One of Hollywood’s most powerful executives is being investigated by his own company, it emerged on Friday, over accusations of unwanted kissing and touching.
Leslie Moonves, the 68-year-old CEO of American broadcast giant CBS, was targeted by Pulitzer Prize-winning reporter Ronan Farrow, son of Mia Farrow, for an article in The New Yorker. Farrow is credited as being a key player in bringing the Harvey Weinstein scandal to light.
CBS shares fell six per cent on the news that the company is investigating the claims made against Mr Moonves.
“All allegations of personal misconduct are to be taken seriously,” the network stated.
“The Independent Directors of CBS have committed to investigating claims that violate the Company’s clear policies in that regard. Upon the conclusion of that investigation, which involves recently reported allegations that go back several decades, the Board will promptly review the findings and take appropriate action.”

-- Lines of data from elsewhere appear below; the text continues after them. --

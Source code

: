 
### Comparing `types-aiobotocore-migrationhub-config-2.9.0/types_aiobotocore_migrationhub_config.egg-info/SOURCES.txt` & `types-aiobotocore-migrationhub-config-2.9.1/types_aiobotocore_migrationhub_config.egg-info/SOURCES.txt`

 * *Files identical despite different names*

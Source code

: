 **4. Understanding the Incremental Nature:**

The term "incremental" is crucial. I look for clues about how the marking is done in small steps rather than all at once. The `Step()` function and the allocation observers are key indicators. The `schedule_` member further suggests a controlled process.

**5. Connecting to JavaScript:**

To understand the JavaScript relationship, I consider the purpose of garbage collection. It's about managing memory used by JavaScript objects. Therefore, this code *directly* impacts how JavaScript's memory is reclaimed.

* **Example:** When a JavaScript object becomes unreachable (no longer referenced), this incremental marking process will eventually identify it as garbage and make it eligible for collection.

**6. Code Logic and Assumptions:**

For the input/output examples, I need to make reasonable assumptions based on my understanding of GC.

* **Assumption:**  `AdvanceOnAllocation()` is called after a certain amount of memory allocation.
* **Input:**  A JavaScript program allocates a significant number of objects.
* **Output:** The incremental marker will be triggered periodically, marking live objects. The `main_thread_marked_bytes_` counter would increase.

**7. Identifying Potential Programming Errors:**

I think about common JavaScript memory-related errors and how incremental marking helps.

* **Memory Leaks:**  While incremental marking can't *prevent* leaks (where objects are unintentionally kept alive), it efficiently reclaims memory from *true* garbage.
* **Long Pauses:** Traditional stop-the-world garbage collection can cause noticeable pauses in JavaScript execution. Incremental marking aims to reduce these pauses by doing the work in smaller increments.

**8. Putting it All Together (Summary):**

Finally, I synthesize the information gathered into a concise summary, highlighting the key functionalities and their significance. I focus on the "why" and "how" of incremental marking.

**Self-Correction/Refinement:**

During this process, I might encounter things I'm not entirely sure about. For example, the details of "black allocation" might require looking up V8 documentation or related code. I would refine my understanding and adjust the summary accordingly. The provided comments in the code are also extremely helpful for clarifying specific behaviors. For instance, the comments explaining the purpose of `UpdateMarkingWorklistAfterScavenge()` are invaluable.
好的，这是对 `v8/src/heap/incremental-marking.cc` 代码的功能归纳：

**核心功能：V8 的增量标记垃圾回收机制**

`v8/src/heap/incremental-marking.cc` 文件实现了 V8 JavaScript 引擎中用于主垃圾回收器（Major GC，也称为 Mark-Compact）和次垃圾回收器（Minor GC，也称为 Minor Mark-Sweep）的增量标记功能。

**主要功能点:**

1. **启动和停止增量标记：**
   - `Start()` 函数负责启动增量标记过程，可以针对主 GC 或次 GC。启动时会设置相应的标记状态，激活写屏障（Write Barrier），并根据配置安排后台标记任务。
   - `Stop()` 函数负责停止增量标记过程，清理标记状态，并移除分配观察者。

The allegations are said in part to involve instances of unwanted kissing and touching that occurred more than 20 years ago, as well as numerous claims that occurred more recently.
Mr Moonves admitted inappropriate behaviour, which he said he regretted.
“I recognise that there were times decades ago when I may have made some women uncomfortable by making advances,” he said in a statement issued to the New Yorker.
“Those were mistakes, and I regret them immensely. But I always understood and respected—and abided by the principle—that ‘no’ means ‘no,’ and I have never misused my position to harm or hinder anyone’s career.”
I recognise that there were times decades ago when I may have made some women uncomfortable by making advances
Six women told the magazine that Mr Moonves sexually harassed them, between the 1980s and the late 2000s.
Four described forcible touching or kissing during business meetings. Two of the women said that Mr Moonves physically intimidated them or threatened to derail their careers.
All said that he became cold or hostile after they rejected his advances, and that they believed their careers suffered as a result. “What happened to me was a sexual assault, and then I was fired for not participating,” said Illeana Douglas, an actress and writer.
She told her former partner Martin Scorsese about the encounter, he confirmed, and he cautioned her about possible fallout from taking legal action.
Janet Jones, another writer, said she had to physically shove him off her after he kissed her at a business meeting.
“He has gotten away with it for decades,” she said. “And it’s just not ok.”
Thirty former and current CBS employees said that, under Mr Moonves, a culture of harassment pervaded.
“It’s top down, this culture of older men who have all this power and you are nothing,” one veteran producer told the magazine. “The company is shielding lots of bad behaviour.”
Mr Moonves has been married to CBS presenter Julie Chen since 2004, marrying less than two weeks after Mr Moonves finalised his divorce from Nancy Wiesenfeld, whom he had married in 1978. He and Miss Chen have an eight-year-old son, Charlie, and he has three adult children from his first marriage.
On Friday night Ms Chen, who is the host of “Big Brother” on CBS, said she fully supported her husband.
“Leslie is a good man and a loving father, deovted husband and inspirign corporate leader. He has always been a kind, decent and moral human being,” she said on Twitter.
Mr Moonves, who has led the company since 1998, topped Variety magazine’s annual listing of the highest paid media executives, taking home $69.3 million in 2017. Rupert Murdoch, executive chairman of 21st Century Fox, only commanded $29.3 million, the magazine reported, while Disney CEO Bob Iger was paid $36.3 million.
Mr Moonves, a former actor who joined the company in 1995, was showered with praise by the board of directors in their most recent report, lauding his “outstanding leadership,” “vision,” “stellar reputation” on Wall Street and “contributions to the creative successes across the company’s portfolio of businesses.”
In 2017, CBS ranked as the most-watched network in terms of total viewers, as it had done for nine consecutive years.
Mr Moonves is yet to comment on the New Yorker’s report.
CBS came into the #MeToo spotlight in November, when it fired veteran presenter Charlie Rose after eight women accused the talk-show host and co-anchor of CBS This Morning of sexual misconduct.
In May it emerged that CBS managers had been warned about Rose’s conduct on three occasions, as early as in 1986 and as recently as in April 2017.
Among an additional 27 women who came forward with allegations against Rose were 14 CBS News employees.